Within the listing below, please copy exactly the lines between the line holding "(1) Consider **doing" and the line holding "(2) Having **poor", inclusive.

*** Block opens ***

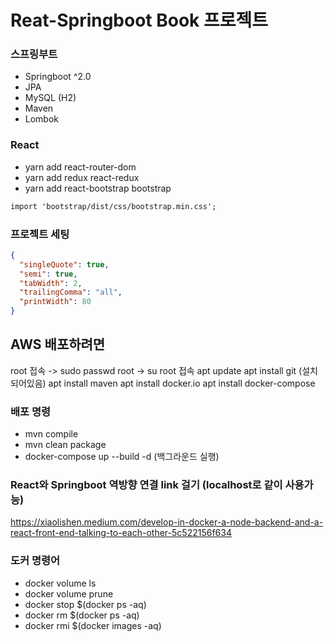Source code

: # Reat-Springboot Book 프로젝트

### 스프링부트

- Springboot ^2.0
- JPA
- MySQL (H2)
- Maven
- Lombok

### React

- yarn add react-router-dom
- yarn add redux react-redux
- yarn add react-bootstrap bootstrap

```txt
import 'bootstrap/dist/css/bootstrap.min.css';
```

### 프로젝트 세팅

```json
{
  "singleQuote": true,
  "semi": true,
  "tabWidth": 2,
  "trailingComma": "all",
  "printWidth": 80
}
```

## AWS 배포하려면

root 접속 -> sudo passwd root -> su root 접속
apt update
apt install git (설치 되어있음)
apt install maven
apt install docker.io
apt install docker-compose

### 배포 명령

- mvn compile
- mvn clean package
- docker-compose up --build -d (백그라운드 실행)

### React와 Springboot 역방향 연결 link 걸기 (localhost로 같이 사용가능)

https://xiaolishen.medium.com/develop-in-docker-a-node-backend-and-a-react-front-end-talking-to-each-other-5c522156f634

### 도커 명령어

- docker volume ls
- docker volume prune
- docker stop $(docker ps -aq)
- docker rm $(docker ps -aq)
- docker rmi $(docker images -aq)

*** Block closes ***
*** Block opens ***

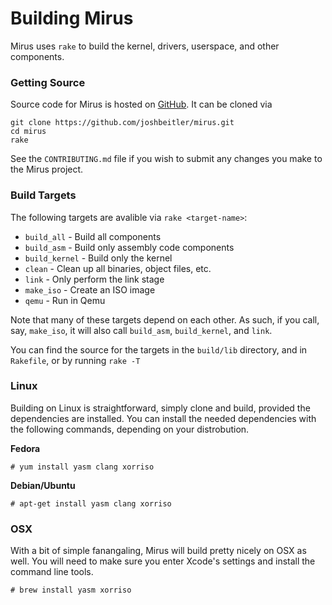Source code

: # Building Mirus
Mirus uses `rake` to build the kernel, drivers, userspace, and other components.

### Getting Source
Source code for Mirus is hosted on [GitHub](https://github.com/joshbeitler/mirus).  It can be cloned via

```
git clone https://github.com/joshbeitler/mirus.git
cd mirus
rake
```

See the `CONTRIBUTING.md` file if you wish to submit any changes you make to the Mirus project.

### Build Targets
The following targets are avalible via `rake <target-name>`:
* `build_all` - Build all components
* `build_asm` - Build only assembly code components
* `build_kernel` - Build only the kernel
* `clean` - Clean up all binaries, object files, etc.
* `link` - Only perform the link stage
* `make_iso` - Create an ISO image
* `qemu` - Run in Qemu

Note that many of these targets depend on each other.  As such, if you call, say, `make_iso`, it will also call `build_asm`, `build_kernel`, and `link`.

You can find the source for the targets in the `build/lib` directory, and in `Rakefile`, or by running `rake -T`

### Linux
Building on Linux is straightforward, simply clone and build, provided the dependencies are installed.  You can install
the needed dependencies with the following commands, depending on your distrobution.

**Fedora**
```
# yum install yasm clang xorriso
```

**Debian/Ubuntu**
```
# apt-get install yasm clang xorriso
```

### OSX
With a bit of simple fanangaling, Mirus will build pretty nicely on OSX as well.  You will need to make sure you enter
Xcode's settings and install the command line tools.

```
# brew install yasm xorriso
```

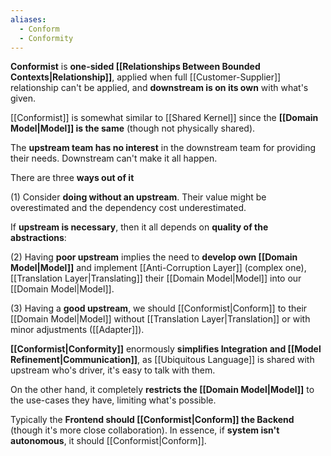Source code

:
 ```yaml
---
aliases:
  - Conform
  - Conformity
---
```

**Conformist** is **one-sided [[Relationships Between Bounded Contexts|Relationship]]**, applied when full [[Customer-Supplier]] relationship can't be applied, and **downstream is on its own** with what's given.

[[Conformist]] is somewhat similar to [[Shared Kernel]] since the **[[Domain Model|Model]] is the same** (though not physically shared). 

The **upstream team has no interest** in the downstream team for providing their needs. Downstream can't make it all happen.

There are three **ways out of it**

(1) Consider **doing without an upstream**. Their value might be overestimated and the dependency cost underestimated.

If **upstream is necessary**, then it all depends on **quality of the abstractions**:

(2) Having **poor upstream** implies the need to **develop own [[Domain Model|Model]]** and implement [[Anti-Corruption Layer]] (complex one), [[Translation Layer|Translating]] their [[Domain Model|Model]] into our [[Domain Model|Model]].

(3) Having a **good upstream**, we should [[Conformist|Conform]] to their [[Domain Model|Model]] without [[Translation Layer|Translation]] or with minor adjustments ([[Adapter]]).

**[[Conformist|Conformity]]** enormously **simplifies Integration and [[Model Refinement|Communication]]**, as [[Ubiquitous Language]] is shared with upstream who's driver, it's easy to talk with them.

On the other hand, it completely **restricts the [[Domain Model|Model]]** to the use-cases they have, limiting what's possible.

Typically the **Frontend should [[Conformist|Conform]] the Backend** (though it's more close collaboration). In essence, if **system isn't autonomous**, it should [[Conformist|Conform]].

*** Block closes ***

= Output below =
(1) Consider **doing without an upstream**. Their value might be overestimated and the dependency cost underestimated.

If **upstream is necessary**, then it all depends on **quality of the abstractions**:

(2) Having **poor upstream** implies the need to **develop own [[Domain Model|Model]]** and implement [[Anti-Corruption Layer]] (complex one), [[Translation Layer|Translating]] their [[Domain Model|Model]] into our [[Domain Model|Model]].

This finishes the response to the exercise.